Task to complete -> A complete response lists each line of the data below that includes the word "Sperrkonto".

The data ->
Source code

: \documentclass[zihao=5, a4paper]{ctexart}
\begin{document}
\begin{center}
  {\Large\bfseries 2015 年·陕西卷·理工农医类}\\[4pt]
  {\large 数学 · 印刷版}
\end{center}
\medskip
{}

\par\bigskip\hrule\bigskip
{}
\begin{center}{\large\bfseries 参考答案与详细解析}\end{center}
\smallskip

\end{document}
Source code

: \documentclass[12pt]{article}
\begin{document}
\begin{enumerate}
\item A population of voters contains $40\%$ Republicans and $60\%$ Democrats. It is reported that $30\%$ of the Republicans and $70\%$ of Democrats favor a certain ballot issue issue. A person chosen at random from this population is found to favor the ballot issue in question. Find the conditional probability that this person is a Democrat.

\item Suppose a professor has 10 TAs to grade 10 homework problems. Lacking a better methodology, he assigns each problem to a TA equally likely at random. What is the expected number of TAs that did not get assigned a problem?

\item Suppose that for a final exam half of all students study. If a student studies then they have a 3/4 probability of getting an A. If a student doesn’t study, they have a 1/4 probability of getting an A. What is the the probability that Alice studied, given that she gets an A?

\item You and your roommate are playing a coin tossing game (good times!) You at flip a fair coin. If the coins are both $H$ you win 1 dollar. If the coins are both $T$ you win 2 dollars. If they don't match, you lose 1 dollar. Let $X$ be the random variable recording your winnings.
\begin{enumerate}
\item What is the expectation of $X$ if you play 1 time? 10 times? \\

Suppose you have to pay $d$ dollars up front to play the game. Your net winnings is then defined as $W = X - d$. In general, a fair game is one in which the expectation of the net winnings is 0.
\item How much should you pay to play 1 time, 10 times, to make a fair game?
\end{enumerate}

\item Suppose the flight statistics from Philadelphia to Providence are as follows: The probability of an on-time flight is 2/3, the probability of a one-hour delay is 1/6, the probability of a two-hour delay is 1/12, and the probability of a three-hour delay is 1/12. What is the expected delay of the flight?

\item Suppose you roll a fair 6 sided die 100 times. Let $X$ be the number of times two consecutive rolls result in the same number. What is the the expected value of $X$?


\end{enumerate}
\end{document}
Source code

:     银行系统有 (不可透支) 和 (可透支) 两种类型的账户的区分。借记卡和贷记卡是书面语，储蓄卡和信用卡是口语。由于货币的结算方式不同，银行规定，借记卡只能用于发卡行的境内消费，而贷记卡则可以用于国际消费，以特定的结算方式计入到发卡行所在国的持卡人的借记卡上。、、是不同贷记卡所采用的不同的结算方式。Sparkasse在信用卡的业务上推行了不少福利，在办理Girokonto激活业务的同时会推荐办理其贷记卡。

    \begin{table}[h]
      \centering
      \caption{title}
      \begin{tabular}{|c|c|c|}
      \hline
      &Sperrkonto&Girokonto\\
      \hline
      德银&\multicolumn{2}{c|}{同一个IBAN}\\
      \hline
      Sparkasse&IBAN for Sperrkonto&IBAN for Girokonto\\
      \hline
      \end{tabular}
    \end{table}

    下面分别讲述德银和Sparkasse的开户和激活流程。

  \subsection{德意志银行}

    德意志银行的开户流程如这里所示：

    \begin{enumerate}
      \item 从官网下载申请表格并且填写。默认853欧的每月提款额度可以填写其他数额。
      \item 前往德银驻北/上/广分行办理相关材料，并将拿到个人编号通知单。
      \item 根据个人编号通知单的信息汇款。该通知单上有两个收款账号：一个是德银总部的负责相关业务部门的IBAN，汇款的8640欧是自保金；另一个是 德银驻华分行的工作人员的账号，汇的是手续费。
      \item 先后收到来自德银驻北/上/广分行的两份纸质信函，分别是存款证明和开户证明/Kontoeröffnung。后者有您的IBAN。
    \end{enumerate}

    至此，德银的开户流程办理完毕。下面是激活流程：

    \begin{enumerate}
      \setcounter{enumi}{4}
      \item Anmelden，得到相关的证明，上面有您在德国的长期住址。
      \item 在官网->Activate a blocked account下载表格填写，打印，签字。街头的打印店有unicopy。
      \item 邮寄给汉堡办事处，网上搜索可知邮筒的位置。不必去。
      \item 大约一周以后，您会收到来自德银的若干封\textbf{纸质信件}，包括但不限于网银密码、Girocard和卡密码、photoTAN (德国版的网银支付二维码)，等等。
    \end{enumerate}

Answer below ->
      &Sperrkonto&Girokonto\\
      Sparkasse&IBAN for Sperrkonto&IBAN for Girokonto\\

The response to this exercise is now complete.